--- WHAT IS BEING ASKED ---
Two lines in the data below mark the range: the one with "Put another way, $AB$" and the one with "products can in". Return both, along with every line between them, exactly.

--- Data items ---
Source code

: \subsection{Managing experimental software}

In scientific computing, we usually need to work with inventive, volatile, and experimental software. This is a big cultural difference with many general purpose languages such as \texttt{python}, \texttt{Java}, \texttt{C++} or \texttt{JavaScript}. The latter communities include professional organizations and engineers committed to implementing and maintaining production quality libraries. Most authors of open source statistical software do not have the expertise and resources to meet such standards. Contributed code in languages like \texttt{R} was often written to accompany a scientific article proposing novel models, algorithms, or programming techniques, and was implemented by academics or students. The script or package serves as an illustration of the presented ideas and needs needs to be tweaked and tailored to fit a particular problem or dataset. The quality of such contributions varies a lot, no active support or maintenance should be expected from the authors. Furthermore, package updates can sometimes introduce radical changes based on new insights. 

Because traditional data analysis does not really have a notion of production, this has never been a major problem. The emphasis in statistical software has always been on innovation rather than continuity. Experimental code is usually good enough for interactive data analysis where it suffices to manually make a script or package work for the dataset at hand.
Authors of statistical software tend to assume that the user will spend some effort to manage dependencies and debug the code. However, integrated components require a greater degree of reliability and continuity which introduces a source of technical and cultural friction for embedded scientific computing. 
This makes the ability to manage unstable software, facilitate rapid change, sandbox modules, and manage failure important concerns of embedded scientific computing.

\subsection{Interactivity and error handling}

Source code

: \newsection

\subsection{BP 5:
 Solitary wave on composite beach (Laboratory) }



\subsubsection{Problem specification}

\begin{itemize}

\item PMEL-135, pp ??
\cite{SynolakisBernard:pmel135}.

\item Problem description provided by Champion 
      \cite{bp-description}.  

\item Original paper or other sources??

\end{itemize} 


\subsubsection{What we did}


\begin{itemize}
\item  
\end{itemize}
---
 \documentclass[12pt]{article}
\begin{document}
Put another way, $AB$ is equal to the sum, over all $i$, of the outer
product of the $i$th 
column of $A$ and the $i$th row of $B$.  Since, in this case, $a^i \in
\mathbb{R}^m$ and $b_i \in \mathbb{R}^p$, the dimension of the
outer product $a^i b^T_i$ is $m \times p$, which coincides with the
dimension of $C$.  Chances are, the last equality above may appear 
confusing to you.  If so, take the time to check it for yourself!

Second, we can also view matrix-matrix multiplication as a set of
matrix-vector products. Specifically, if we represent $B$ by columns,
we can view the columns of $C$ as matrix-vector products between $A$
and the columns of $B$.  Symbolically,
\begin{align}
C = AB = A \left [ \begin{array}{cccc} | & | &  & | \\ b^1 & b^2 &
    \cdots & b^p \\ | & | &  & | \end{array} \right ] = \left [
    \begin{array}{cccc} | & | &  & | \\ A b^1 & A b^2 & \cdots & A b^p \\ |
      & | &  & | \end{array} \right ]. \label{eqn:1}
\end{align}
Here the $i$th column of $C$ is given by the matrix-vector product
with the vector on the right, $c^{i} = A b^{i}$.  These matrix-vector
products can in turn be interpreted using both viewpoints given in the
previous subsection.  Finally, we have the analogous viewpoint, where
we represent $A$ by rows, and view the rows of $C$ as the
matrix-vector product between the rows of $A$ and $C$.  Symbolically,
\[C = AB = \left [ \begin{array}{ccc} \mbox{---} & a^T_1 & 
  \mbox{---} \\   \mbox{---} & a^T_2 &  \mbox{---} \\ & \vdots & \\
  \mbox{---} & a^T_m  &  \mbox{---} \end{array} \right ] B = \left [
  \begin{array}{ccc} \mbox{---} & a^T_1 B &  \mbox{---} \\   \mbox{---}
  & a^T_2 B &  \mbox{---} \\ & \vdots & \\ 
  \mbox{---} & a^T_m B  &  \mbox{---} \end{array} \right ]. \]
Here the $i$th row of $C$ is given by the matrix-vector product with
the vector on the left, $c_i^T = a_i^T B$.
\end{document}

--- EXPECTED OUTPUT ---
Put another way, $AB$ is equal to the sum, over all $i$, of the outer
product of the $i$th 
column of $A$ and the $i$th row of $B$.  Since, in this case, $a^i \in
\mathbb{R}^m$ and $b_i \in \mathbb{R}^p$, the dimension of the
outer product $a^i b^T_i$ is $m \times p$, which coincides with the
dimension of $C$.  Chances are, the last equality above may appear 
confusing to you.  If so, take the time to check it for yourself!

Second, we can also view matrix-matrix multiplication as a set of
matrix-vector products. Specifically, if we represent $B$ by columns,
we can view the columns of $C$ as matrix-vector products between $A$
and the columns of $B$.  Symbolically,
\begin{align}
C = AB = A \left [ \begin{array}{cccc} | & | &  & | \\ b^1 & b^2 &
    \cdots & b^p \\ | & | &  & | \end{array} \right ] = \left [
    \begin{array}{cccc} | & | &  & | \\ A b^1 & A b^2 & \cdots & A b^p \\ |
      & | &  & | \end{array} \right ]. \label{eqn:1}
\end{align}
Here the $i$th column of $C$ is given by the matrix-vector product
with the vector on the right, $c^{i} = A b^{i}$.  These matrix-vector
products can in turn be interpreted using both viewpoints given in the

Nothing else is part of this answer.